Says if she doesn’t wear a shirt she has to pick my body hair out of her skin. Before sex she rolls on antiperspirant. Very regimented, sexually. Recognize your objective, tuck your chin, lead with your shoulder, get the job done. Left, right, left. Afterward, break camp and police the area.”
They’d both slipped farther down in their chairs, and Scanlon was nursing his drink. He’d had enough. Too much. He had to take a shower—a long, soapy shower—before sneaking into bed with his wife. He had to give Sammy a kiss. God, what had he done?
“Now Bitch Kitty,” Geoff said. “Talk about
with
clothes versus without. When the clothes come off—” he shook his head “—it’s like a landslide. Everything that was pointing up now’s pointing down. Not unsexy, mind you. Just takes a moment to adjust to the current switching directions. In her more serene moods it’s like riding a barge. But usually …” He shook his head again. “You’re familiar with sumo?”
“It’s to your credit you survived,” Scanlon said.
“To survivors!” Geoff shouted, raising his glass.
Pressing his own icy glass to his forehead, Scanlon thought of how he’d always believed—taken for granted, really—that he’d be better than his parents. But tonight he’d cheated on his wife while she nursed their baby and rocked him to sleep. He’d fucked Sequoia, and he’d loved it. He’d loved how much she wanted him. She’d looked deep into his eyes, her face beaming with desire, and she’d gripped his hips and pulled him to her. To be desired. A woman whimpering, wet, and moaning at his hand. It was a lifetime ago that his wife had responded to his touch like that. Climaxing, Sequoia swatted the spice rack to the floor. And through all of it, from the oven rocking and banging, to the taste of sweat on her lips, to the particular undulating, hot-syrup tug of her sex, he was no better than his father.
“About before,” Geoff said. “You know, your mother. Don’t get me wrong. She had a bit of kick to her. Sexually, I mean. But what’s strange is that we were married twenty-five years—and this is related to being a nudist and getting to know someone from their core on out. I mean, I lived with your mother day after day, but if she’d phone me in the office or just came to mind for some reason—” he looked into his empty glass like a crystal ball “—I could never place her face.”
She was awakened by the hard beat of a stereo—a car pounding by, she thought. But then, through the closed windows, over Sammy’s heavy
breathing and the light patter of rain, she heard the raucous singing of her husband and father-in-law: “… Ventura Highway in the sunshine, where the days are longer, the nights are stronger thaaan mooooonshine …” Two houses down, the dog heard it too and joined in howling. The stereo bumped up even louder. Sammy lifted his head, looked at her bleary-eyed in the darkness, spit up on her shoulder, and dropped back to sleep. It was two a.m.

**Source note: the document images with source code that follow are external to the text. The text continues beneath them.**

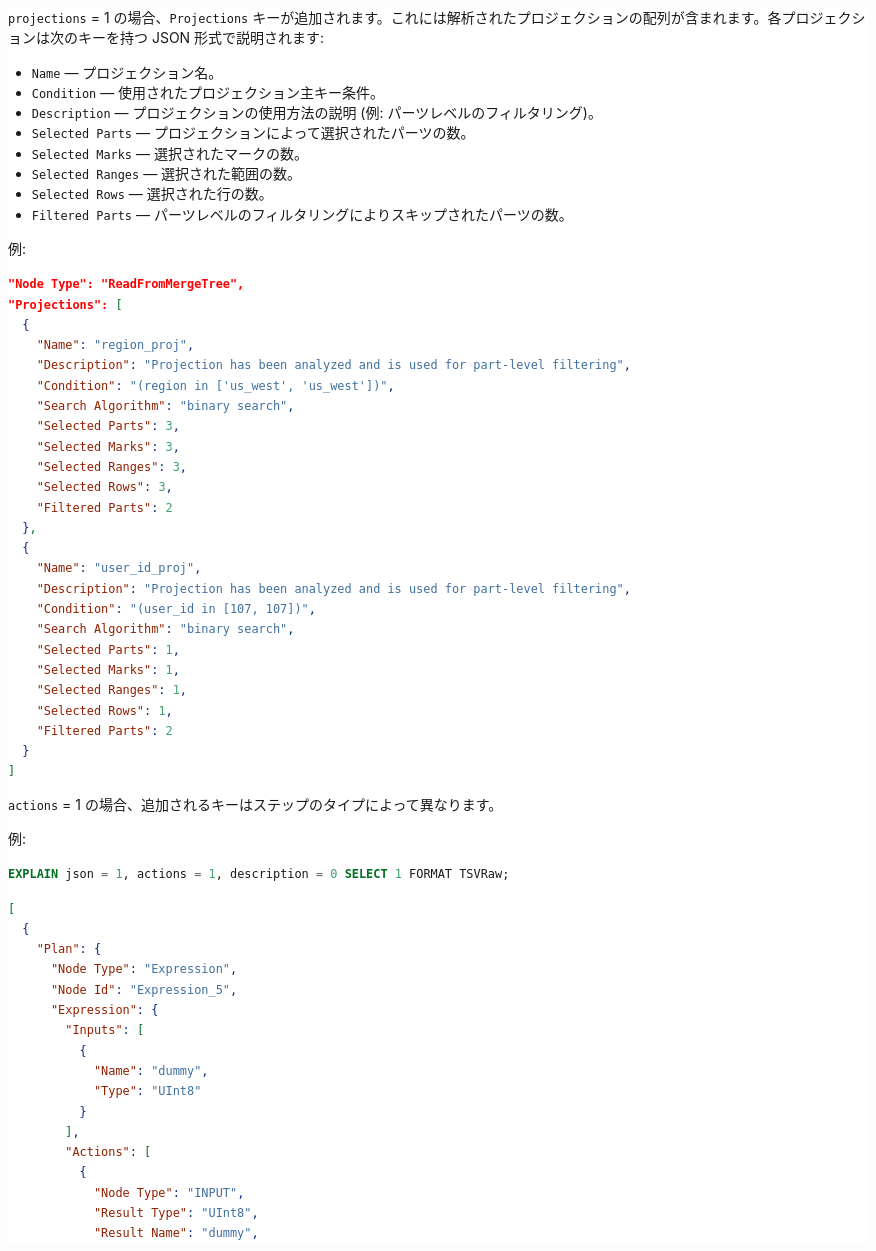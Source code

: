 `projections` = 1 の場合、`Projections` キーが追加されます。これには解析されたプロジェクションの配列が含まれます。各プロジェクションは次のキーを持つ JSON 形式で説明されます:

- `Name` — プロジェクション名。
- `Condition` — 使用されたプロジェクション主キー条件。
- `Description` — プロジェクションの使用方法の説明 (例: パーツレベルのフィルタリング)。
- `Selected Parts` — プロジェクションによって選択されたパーツの数。
- `Selected Marks` — 選択されたマークの数。
- `Selected Ranges` — 選択された範囲の数。
- `Selected Rows` — 選択された行の数。
- `Filtered Parts` — パーツレベルのフィルタリングによりスキップされたパーツの数。

例:

```json
"Node Type": "ReadFromMergeTree",
"Projections": [
  {
    "Name": "region_proj",
    "Description": "Projection has been analyzed and is used for part-level filtering",
    "Condition": "(region in ['us_west', 'us_west'])",
    "Search Algorithm": "binary search",
    "Selected Parts": 3,
    "Selected Marks": 3,
    "Selected Ranges": 3,
    "Selected Rows": 3,
    "Filtered Parts": 2
  },
  {
    "Name": "user_id_proj",
    "Description": "Projection has been analyzed and is used for part-level filtering",
    "Condition": "(user_id in [107, 107])",
    "Search Algorithm": "binary search",
    "Selected Parts": 1,
    "Selected Marks": 1,
    "Selected Ranges": 1,
    "Selected Rows": 1,
    "Filtered Parts": 2
  }
]
```

`actions` = 1 の場合、追加されるキーはステップのタイプによって異なります。

例:

```sql
EXPLAIN json = 1, actions = 1, description = 0 SELECT 1 FORMAT TSVRaw;
```

```json
[
  {
    "Plan": {
      "Node Type": "Expression",
      "Node Id": "Expression_5",
      "Expression": {
        "Inputs": [
          {
            "Name": "dummy",
            "Type": "UInt8"
          }
        ],
        "Actions": [
          {
            "Node Type": "INPUT",
            "Result Type": "UInt8",
            "Result Name": "dummy",
```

Like torture, she lugged herself from bed, laid Sammy in his bassinet, and parted the blinds on the front window. Light blazed from the RV. The dog barked. With each beat from the stereo, the storm window rattled in its aluminum frame.

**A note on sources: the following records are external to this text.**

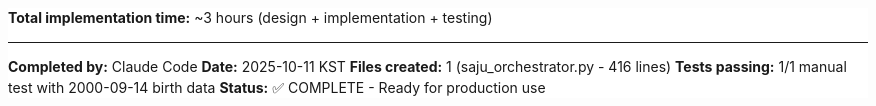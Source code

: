 **Total implementation time:** ~3 hours (design + implementation + testing)

---

**Completed by:** Claude Code
**Date:** 2025-10-11 KST
**Files created:** 1 (saju_orchestrator.py - 416 lines)
**Tests passing:** 1/1 manual test with 2000-09-14 birth data
**Status:** ✅ COMPLETE - Ready for production use

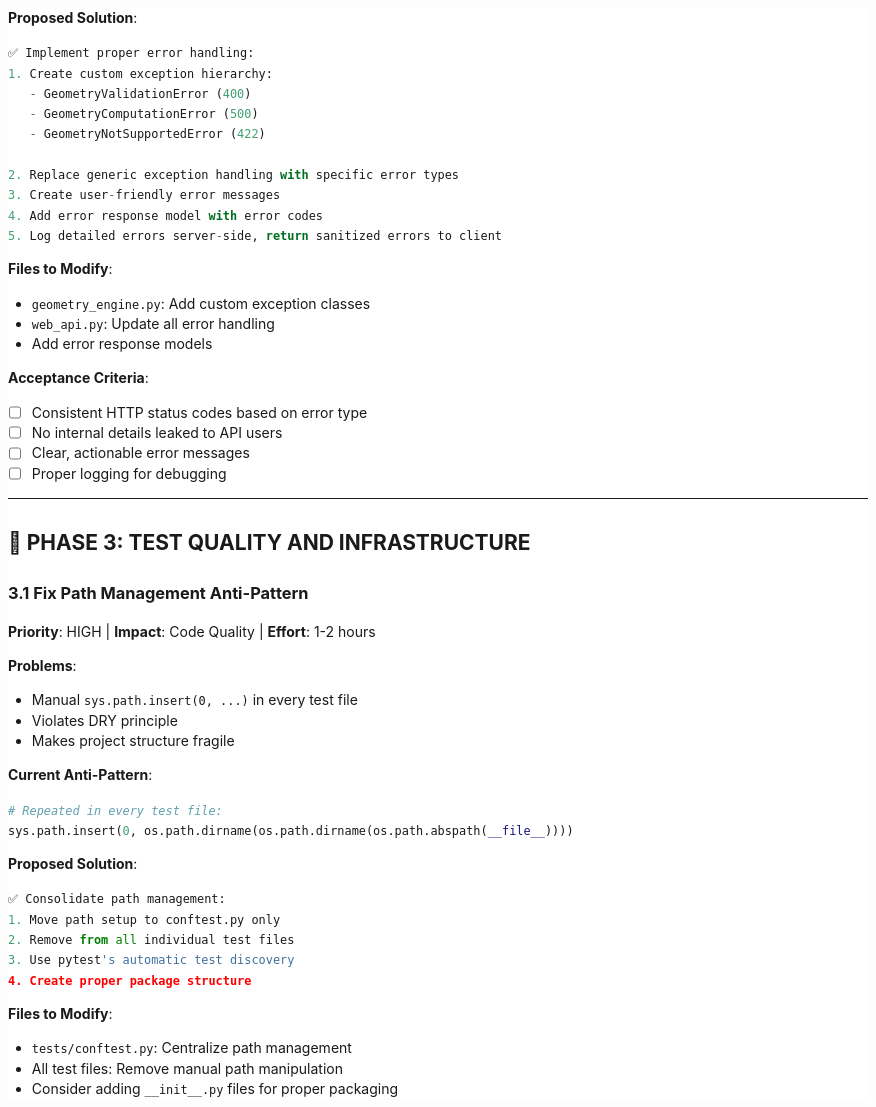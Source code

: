 **Proposed Solution**:
```python
✅ Implement proper error handling:
1. Create custom exception hierarchy:
   - GeometryValidationError (400)
   - GeometryComputationError (500)
   - GeometryNotSupportedError (422)
   
2. Replace generic exception handling with specific error types
3. Create user-friendly error messages
4. Add error response model with error codes
5. Log detailed errors server-side, return sanitized errors to client
```

**Files to Modify**:
- `geometry_engine.py`: Add custom exception classes
- `web_api.py`: Update all error handling
- Add error response models

**Acceptance Criteria**:
- [ ] Consistent HTTP status codes based on error type
- [ ] No internal details leaked to API users
- [ ] Clear, actionable error messages
- [ ] Proper logging for debugging

---

## 🧪 **PHASE 3: TEST QUALITY AND INFRASTRUCTURE**

### **3.1 Fix Path Management Anti-Pattern**
**Priority**: HIGH | **Impact**: Code Quality | **Effort**: 1-2 hours

**Problems**:
- Manual `sys.path.insert(0, ...)` in every test file
- Violates DRY principle
- Makes project structure fragile

**Current Anti-Pattern**:
```python
# Repeated in every test file:
sys.path.insert(0, os.path.dirname(os.path.dirname(os.path.abspath(__file__))))
```

**Proposed Solution**:
```python
✅ Consolidate path management:
1. Move path setup to conftest.py only
2. Remove from all individual test files  
3. Use pytest's automatic test discovery
4. Create proper package structure
```

**Files to Modify**:
- `tests/conftest.py`: Centralize path management
- All test files: Remove manual path manipulation
- Consider adding `__init__.py` files for proper packaging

She was tired, and had been for three months. She allowed herself to admit this without guilt. Sammy was an intense baby with intense immediate needs. He was never a little hungry, a little bored with his exersaucer, a little chilled. He never had a touch of a cold or a little gas. He was sixteen pounds of desire and sensation, and he knew his mother was his source of satisfaction. She loved that about him, but he exhausted her. She’d hoped to maintain the creative zone through the night and pick up again in the morning with the frog juice, but now at two o’clock, it was clear that tomorrow was shot.